People have asked for the ability to put any mail window in a tab in the 3-pane UI - e.g., a compose window, or an address book. I think that’s a fine ultimate goal, but beyond the scope of what I’m doing now.

I’m quickly becoming addicted to these tabs - I open my “new messages” virtual folder in one tab, open an other tab for reading rss feeds, one for my bugs folder, and perhaps one for a particular message I want to go back to later. I find myself wishing the “has new” indicator would be shown on the tab if the tab is open on a folder with new messages. One nice thing about keeping the new messages virtual folder in a tab is that I can go read other folders without losing the read messages in my new messages folder, which I would if I switched away and back.

If anyone is interested in helping out, please let me know!

- David

Milimail project

Monday, May 14th, 2007

There’s an interesting Thunderbird project going on to add some enterprise features to Thunderbird. It’s called Milimail, and it’s backed by the French Ministry of Defence and British Telecom. See www.milimail.org for more info.

Where appropriate, we hope to roll some of this work into the core Thunderbird.

For example, they’ve just implemented triple wrapping. A triple wrapped message is one that has been signed, then encrypted, then signed again. While not quite as exciting as this Tripel, it’s still exciting. See bug 380624 for more info.

fun with nsILocalFile

Friday, May 4th, 2007

Heh, well my first post went out with the date my blog was set up, and not the date I submitted the post, because I edited the dummy post that was initially set up. So this is just a quick post to describe some of the fun we had replacing nsIFileSpec with nsIFile/nsILocalFile

The single biggest gotcha with nsIFile is that if you open an output stream on a file, write to it, and close the stream, the file still thinks its file size is 0, on Windows, because nsLocalFileWin.cpp caches the file size and has no api for invalidating the cache. The workaround is to Clone the nsIFile, or create instance a new nsILocalFile, and InitWithFile(theOldFile), and use the cloned/new object. You can also call Exists(), which invalidates the cache, at least on Windows (not sure about Linux).

There’s no way to create an input+output stream on a file, using the gecko classes.

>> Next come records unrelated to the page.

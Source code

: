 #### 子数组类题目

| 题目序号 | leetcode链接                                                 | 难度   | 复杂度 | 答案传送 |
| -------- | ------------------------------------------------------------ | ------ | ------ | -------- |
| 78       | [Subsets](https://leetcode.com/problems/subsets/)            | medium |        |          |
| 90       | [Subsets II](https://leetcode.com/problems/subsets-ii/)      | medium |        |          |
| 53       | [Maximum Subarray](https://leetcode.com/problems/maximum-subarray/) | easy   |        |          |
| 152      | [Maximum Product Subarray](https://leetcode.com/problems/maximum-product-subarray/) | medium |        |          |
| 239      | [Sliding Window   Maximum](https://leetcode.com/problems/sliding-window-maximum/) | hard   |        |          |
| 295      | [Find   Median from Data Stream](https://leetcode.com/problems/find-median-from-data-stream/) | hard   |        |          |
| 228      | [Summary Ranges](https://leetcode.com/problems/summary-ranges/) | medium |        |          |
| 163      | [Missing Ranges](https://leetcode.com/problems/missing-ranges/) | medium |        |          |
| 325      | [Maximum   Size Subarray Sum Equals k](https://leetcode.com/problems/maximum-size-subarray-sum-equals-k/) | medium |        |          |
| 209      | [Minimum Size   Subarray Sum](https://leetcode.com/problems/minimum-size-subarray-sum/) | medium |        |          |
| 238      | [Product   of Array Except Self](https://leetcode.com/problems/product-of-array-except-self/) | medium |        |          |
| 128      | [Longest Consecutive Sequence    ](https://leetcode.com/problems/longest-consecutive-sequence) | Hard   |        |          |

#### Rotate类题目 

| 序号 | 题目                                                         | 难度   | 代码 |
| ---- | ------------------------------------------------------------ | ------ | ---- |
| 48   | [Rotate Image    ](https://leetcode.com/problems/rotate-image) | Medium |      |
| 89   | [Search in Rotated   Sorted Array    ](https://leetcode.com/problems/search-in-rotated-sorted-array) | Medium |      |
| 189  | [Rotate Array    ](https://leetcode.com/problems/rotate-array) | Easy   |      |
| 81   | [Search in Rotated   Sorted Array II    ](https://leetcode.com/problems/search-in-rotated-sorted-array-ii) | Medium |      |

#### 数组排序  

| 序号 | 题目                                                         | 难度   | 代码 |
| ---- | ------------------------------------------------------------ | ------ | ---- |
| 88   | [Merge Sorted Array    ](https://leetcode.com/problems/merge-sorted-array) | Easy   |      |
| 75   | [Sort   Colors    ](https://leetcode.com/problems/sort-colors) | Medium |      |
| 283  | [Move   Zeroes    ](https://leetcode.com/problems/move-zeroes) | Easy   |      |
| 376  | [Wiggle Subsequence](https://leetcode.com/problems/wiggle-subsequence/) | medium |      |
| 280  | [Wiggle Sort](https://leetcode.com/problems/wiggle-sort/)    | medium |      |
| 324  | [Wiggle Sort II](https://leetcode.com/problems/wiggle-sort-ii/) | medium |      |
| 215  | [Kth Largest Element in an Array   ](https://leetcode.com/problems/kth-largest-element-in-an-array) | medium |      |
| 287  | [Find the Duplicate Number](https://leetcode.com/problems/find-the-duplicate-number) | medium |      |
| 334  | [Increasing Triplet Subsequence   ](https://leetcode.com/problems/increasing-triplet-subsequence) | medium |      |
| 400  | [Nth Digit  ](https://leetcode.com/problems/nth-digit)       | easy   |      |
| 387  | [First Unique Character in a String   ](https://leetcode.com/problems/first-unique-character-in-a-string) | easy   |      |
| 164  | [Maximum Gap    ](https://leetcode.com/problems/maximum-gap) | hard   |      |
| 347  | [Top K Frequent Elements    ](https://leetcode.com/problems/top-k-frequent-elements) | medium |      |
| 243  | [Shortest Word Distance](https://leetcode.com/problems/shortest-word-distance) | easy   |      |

Surprisingly, there’s apparently no code in Firefox that needs to both read and write to the same file, except for the fastload cache, which has its own way of doing that. So I created an nsMsgFileStream class that implements nsIOutputStream, nsIInputStream, and nsISeekableStream. There are two methods in nsMsgUtils.h for this class:

NS_MSG_BASE nsresult MsgGetFileStream(nsILocalFile *file, nsIOutputStream **fileStream);

NS_MSG_BASE nsresult MsgReopenFileStream(nsILocalFile *file, nsIInputStream *fileStream);

Once you have a stream like this, you can QI it to any particular interface. It’s just a wrapper around a PRFileDesc *, with no buffering or anything fancy. We mostly use this object to deal with local mail folders, e.g., reading and writing the x-mozilla-status lines, or updating the x-mozilla-keywords header.

It doesn’t implement nsILineInputStream, because it’s almost as easy to use NS_ReadLine. The one drawback of NS_ReadLine is that it throws off the position of the stream, because it reads ahead. You can use the line buffer to calculate the real offset into the stream, e.g, http://lxr.mozilla.org/mozilla/source/mailnews/local/src/nsLocalMailFolder.cpp#3998

If I made nsMsgFileStream implement nsILineInputStream, then it could fix Tell and Seek to adjust for the NS_ReadLine buffering, if needed.